# Bit manipulations using BMI2

Intel's Haswell design (expected in 2013) will include a new
instruction set called BMI2 with various fun bit manipulation
instructions. Particularly of note are the `pext` and `pdep`
instructions which are essentially bit-level gather/scatter
operations. Combining two `pext` operations results in the GRP
instruction described in Efficient Permutation Instructions for Fast
Software Cryptography, where
the authors show how to implement bit level permutations using a
variety of instructions. Perhaps not coincidentally at least one of
the authors now works at Intel.

Here are the operations written in as C++ templates (Haswell will only
support `pdep` and `pext` with 32 and 64 bit operands, though). As
might be apparent, they are written for clarity rather than speed:

template<typename T> T pext(T val, T mask) { T res = 0; size_t off = 0; for(size_t bit = 0; bit != sizeof(T)*8; ++bit) { const bool val_bit = (val >> bit) & 1; const bool mask_bit = (mask >> bit) & 1; if(mask_bit) { res |= static_cast<T>(val_bit) << off; ++off; } } return res; } template<typename T> T pdep(T val, T mask) { T res = 0; size_t off = 0; for(size_t bit = 0; bit != sizeof(T)*8; ++bit) { const bool val_bit = (val >> off) & 1; const bool mask_bit = (mask >> bit) & 1; if(mask_bit) { res |= static_cast<T>(val_bit) << bit; ++off; } } return res; }

These have been checked fairly heavily (though obviously not exhaustively), against what is produced by Intel's emulator.
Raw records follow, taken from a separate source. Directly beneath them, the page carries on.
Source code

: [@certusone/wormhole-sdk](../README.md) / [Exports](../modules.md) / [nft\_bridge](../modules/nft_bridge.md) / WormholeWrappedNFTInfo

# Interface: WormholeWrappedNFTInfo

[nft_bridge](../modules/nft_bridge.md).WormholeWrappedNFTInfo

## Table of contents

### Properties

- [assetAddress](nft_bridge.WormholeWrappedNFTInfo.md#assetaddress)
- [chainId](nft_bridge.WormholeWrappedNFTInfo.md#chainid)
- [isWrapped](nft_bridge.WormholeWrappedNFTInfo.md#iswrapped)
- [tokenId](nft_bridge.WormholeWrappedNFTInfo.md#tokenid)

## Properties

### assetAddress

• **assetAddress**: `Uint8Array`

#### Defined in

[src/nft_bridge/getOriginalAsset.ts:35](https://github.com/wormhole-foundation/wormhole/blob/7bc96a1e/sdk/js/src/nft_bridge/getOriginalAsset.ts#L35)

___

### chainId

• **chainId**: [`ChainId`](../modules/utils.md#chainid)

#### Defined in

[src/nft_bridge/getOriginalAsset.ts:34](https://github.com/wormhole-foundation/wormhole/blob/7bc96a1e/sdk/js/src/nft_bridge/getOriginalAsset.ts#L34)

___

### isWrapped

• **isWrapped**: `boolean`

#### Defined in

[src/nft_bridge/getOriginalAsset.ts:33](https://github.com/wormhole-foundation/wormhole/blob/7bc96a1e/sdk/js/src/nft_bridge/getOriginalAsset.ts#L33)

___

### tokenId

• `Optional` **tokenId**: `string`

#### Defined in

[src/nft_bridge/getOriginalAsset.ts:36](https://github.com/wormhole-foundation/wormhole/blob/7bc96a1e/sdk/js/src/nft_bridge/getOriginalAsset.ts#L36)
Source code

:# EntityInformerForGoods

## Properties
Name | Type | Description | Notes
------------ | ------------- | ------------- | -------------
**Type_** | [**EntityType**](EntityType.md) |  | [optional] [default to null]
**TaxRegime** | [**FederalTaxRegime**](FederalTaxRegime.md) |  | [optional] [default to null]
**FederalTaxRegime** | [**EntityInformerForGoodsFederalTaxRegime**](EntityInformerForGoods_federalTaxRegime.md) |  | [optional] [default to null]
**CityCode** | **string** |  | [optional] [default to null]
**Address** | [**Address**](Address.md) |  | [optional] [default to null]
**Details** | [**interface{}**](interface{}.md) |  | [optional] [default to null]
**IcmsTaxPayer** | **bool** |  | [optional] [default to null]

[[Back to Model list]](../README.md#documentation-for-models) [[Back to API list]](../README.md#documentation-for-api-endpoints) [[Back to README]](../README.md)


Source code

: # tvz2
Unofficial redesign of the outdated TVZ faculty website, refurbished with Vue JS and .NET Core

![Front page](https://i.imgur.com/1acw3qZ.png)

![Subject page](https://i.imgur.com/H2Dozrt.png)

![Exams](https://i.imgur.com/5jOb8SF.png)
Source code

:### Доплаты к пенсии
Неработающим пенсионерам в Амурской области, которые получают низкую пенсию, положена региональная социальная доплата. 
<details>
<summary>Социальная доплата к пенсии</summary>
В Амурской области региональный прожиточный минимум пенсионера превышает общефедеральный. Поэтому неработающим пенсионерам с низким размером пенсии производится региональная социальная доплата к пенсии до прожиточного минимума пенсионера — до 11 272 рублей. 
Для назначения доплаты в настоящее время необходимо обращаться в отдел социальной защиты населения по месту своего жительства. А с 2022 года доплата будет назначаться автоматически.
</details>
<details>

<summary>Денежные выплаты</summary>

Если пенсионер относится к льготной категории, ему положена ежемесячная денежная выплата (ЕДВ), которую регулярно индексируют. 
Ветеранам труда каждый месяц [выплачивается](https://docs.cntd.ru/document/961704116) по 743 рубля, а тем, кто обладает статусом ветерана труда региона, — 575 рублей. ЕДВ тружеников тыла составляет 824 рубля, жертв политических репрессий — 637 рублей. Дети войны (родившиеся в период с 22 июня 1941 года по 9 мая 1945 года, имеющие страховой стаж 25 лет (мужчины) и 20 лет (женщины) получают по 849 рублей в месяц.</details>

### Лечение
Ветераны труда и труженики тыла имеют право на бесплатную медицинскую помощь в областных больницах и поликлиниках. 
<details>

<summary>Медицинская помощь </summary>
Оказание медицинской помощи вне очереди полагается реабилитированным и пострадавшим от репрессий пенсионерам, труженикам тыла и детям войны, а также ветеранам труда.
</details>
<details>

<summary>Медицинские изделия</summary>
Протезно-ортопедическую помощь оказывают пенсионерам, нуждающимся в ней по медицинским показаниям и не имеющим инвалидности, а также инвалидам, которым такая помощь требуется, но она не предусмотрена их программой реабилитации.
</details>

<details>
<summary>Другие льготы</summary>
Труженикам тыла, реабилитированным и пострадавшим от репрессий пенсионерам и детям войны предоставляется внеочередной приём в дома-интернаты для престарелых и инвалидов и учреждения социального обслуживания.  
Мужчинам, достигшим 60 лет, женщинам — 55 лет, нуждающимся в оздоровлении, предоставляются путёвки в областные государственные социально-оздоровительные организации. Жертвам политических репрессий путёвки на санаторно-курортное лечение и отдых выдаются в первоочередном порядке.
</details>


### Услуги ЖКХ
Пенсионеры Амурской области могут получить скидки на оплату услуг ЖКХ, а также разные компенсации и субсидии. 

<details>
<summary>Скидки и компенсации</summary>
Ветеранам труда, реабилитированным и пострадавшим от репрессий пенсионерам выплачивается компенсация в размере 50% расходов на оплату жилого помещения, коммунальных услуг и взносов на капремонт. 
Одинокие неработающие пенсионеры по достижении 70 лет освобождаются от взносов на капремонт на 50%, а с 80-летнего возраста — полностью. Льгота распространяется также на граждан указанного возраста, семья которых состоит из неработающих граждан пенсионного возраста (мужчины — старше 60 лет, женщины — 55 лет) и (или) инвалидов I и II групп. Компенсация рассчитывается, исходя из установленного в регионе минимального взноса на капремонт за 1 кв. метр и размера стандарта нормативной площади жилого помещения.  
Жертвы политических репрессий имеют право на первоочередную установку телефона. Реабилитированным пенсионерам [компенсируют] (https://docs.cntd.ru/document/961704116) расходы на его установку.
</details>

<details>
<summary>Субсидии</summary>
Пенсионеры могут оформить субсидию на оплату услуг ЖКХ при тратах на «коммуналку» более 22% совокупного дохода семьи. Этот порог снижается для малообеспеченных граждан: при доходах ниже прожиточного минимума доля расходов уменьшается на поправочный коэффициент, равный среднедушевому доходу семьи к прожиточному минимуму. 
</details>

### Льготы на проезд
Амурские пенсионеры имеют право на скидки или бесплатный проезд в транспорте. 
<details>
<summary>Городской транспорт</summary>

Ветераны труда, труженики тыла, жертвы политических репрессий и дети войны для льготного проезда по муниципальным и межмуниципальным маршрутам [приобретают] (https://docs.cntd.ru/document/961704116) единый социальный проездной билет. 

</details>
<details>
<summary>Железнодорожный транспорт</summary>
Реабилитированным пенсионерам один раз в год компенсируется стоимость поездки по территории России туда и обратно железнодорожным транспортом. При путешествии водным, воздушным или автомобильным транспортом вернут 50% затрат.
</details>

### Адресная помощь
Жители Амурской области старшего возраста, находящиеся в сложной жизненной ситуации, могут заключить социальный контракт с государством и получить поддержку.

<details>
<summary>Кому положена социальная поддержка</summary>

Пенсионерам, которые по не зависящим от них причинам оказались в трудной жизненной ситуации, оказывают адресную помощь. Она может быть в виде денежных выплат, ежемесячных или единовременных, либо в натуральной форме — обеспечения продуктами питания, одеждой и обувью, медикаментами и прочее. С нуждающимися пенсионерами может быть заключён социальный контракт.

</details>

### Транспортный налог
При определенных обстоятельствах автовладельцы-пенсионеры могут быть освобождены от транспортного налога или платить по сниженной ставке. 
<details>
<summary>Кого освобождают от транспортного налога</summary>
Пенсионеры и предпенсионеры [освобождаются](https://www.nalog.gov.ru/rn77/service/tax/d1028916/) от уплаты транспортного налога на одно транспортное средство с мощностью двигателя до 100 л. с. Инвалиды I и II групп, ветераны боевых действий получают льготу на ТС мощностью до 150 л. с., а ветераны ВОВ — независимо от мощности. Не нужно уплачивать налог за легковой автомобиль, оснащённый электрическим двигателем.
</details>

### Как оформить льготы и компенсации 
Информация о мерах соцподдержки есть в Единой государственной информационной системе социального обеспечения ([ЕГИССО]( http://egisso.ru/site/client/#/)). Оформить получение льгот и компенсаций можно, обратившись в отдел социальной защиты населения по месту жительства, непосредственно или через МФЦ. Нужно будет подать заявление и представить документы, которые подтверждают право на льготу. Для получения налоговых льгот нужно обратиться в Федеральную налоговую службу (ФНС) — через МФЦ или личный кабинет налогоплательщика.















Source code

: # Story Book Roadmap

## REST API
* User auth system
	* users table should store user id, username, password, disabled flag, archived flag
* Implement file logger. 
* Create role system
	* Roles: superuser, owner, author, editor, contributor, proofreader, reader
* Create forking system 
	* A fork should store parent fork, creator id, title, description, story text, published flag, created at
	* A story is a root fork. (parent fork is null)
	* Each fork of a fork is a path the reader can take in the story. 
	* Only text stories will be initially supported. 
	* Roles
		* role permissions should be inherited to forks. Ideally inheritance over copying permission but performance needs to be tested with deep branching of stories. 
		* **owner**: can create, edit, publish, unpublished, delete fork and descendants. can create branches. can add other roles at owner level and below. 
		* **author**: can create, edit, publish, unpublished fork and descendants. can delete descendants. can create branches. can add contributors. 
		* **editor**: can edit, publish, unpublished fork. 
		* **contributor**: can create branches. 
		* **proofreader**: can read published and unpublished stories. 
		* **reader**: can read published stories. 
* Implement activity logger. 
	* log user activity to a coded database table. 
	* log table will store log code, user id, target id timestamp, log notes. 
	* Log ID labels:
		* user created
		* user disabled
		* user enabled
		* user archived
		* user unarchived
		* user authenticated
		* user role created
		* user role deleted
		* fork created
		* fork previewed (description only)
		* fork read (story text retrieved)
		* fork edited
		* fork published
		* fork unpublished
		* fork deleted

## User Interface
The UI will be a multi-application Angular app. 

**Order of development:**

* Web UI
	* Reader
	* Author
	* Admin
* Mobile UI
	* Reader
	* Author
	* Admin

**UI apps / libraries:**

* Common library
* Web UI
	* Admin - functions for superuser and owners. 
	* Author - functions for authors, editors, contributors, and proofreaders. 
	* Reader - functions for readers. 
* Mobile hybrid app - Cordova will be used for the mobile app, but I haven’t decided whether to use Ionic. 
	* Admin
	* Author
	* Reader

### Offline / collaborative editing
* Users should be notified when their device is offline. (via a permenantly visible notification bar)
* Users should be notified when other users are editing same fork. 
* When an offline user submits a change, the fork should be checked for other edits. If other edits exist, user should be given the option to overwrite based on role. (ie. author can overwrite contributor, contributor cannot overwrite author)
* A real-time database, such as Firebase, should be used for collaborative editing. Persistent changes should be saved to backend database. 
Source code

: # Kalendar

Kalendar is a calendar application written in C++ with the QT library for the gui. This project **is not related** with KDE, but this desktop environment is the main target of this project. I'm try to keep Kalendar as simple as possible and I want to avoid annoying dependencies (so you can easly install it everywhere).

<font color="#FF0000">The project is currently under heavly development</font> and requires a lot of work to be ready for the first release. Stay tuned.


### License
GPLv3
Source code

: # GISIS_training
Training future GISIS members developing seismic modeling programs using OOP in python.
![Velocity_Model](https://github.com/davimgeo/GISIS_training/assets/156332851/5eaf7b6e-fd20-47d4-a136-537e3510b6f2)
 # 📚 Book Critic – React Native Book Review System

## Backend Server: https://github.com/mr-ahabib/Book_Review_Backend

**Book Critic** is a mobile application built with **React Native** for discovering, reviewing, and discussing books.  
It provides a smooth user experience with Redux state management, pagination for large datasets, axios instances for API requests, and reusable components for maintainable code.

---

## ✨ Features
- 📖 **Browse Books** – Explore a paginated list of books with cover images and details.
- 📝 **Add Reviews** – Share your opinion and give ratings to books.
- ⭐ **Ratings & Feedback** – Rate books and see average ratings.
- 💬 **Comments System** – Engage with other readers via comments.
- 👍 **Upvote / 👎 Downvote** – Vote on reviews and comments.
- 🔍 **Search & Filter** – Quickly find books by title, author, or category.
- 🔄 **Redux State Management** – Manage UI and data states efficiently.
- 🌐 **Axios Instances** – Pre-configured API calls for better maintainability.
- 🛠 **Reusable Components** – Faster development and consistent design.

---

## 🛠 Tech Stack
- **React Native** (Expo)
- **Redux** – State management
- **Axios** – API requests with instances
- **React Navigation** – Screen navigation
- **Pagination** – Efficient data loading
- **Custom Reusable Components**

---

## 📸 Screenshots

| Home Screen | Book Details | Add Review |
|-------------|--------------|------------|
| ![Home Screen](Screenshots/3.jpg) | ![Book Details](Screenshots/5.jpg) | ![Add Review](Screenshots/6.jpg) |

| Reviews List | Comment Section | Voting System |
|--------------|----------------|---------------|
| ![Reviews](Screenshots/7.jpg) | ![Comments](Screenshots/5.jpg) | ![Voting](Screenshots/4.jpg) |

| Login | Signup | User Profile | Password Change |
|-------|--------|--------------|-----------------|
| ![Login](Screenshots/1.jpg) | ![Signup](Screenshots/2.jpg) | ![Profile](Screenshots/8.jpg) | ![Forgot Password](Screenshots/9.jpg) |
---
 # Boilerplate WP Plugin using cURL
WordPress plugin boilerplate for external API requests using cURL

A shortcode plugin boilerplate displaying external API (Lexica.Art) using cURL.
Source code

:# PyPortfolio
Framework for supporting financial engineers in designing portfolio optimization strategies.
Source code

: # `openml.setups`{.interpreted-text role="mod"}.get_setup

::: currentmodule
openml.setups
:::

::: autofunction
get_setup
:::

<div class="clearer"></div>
The paper shows that any arbitrary 32-bit permutation can be done
using 10 `pext`s, 5 ors and 5 shifts. For 64-bit permutations,
it's 12, 6, and 6. A big unknown is what kind of latency and
throughput these instructions will have in Haswell, but `pclmulqdq`,
which seems at least a metaphorically similiar operation, takes 14
cycles with at most two instructions outstanding - assuming those
rates for `pext`, a 32-bit permutation might take 80 cycles or so.

Here's the DES P permutation:

uint32_t des_p(uint32_t val) { val = (pext(val, 0x07137FE0) << 16) | pext(val, 0xF8EC801F); val = (pext(val, 0x75196E8C) << 16) | pext(val, 0x8AE69173); val = (pext(val, 0x56A3CCE4) << 16) | pext(val, 0xA95C331B); val = (pext(val, 0xAA539AC9) << 16) | pext(val, 0x55AC6536); val = (pext(val, 0x96665A69) << 16) | pext(val, 0x6999A596); return val; }

And here's DES's initial permutation:

uint64_t des_ip(uint64_t val) { val = (pext(val, 0x00FF00FF00FF00FF) << 32) | pext(val, 0xFF00FF00FF00FF00); val = (pext(val, 0x00FF00FF00FF00FF) << 32) | pext(val, 0xFF00FF00FF00FF00); val = (pext(val, 0x00FF00FF00FF00FF) << 32) | pext(val, 0xFF00FF00FF00FF00); val = (pext(val, 0xCCCCCCCCCCCCCCCC) << 32) | pext(val, 0x3333333333333333); val = (pext(val, 0xCCCCCCCCCCCCCCCC) << 32) | pext(val, 0x3333333333333333); val = (pext(val, 0x5555555555555555) << 32) | pext(val, 0xAAAAAAAAAAAAAAAA); return val; }

The regularity of the IP operation is pretty obvious, and suggests one could get by with a much less powerful operation (and indeed Richard Outerbridge and others have gotten IP down to 30 simple operations)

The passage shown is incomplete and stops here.